_ENTRIES SHOWN_
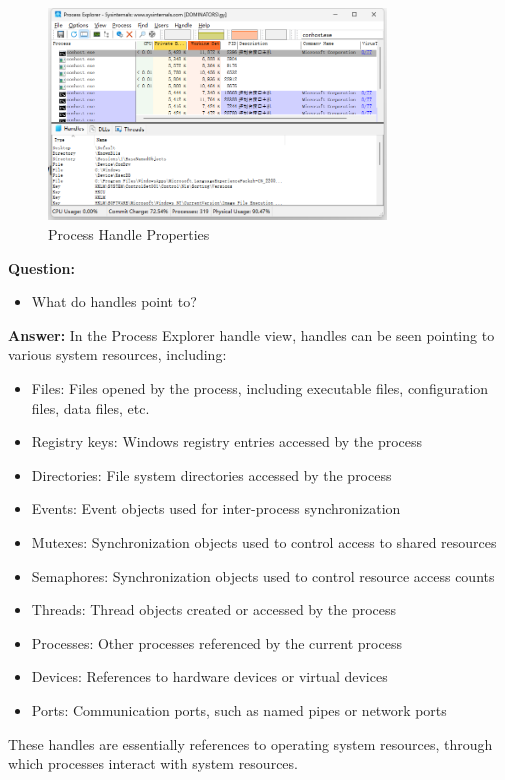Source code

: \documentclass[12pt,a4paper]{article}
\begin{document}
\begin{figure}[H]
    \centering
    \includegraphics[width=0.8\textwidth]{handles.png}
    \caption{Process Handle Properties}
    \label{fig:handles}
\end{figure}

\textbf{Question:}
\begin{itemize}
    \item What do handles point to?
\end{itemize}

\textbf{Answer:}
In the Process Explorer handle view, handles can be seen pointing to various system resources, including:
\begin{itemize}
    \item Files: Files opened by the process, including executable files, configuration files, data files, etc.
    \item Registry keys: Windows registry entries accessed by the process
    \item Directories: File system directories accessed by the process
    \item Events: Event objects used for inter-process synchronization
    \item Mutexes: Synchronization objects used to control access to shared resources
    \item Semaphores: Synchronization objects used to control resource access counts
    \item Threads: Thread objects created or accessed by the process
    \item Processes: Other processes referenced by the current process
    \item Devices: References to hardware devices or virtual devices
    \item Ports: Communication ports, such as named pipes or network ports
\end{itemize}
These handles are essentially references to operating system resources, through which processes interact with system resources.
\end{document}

* * *

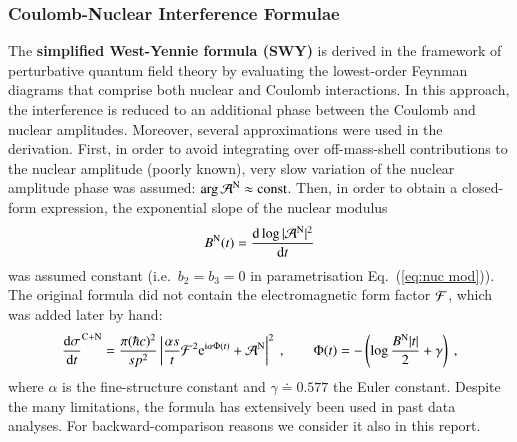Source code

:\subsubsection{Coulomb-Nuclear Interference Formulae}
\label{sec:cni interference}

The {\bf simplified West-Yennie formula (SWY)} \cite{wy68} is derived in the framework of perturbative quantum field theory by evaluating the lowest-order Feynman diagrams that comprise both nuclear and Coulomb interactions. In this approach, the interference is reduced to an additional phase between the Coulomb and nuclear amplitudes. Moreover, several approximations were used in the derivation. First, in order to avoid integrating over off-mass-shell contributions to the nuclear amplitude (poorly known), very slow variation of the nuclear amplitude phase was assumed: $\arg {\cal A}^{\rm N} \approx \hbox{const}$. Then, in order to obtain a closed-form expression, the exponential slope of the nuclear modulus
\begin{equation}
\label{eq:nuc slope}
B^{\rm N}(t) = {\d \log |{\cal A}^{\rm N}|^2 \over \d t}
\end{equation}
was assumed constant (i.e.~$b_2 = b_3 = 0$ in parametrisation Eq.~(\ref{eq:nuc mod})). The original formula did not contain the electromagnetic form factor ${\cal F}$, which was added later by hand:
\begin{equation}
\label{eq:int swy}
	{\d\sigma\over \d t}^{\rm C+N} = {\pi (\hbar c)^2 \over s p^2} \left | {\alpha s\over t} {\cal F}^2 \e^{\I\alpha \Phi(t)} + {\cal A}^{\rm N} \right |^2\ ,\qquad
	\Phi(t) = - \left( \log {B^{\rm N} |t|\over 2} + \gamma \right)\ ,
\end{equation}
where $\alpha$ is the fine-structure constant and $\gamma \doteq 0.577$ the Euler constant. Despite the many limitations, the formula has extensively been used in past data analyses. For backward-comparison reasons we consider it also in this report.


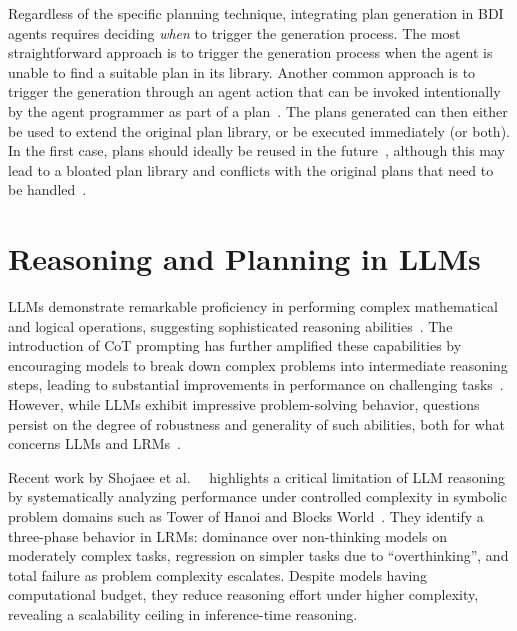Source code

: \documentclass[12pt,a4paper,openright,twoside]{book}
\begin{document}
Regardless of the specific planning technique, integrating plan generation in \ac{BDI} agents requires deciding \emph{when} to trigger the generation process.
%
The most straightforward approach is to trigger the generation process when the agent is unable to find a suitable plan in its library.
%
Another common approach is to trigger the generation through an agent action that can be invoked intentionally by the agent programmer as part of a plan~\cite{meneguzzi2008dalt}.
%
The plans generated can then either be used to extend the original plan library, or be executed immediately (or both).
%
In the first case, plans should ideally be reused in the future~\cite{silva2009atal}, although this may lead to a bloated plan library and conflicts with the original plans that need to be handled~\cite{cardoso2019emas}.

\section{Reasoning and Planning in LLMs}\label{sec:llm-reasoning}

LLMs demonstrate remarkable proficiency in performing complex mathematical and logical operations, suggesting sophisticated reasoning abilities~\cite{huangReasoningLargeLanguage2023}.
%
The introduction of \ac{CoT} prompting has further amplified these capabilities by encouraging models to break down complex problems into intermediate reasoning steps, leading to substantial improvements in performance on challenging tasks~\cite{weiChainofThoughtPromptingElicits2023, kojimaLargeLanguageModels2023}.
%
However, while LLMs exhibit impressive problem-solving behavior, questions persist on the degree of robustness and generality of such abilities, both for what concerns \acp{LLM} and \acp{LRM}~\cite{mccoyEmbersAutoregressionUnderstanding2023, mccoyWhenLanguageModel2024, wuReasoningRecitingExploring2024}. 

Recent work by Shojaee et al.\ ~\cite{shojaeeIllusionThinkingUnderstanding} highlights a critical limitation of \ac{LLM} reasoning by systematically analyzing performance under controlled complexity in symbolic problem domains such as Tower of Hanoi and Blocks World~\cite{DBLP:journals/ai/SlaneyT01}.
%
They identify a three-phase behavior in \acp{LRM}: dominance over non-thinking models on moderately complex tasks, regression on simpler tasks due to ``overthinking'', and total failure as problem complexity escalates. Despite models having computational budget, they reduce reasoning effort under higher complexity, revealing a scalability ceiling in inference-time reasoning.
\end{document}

_WHAT THE TASK ASKS_
Search the data for the string "plans" and copy every line where it appears.

_EXERCISE RESPONSE_
The plans generated can then either be used to extend the original plan library, or be executed immediately (or both).
In the first case, plans should ideally be reused in the future~\cite{silva2009atal}, although this may lead to a bloated plan library and conflicts with the original plans that need to be handled~\cite{cardoso2019emas}.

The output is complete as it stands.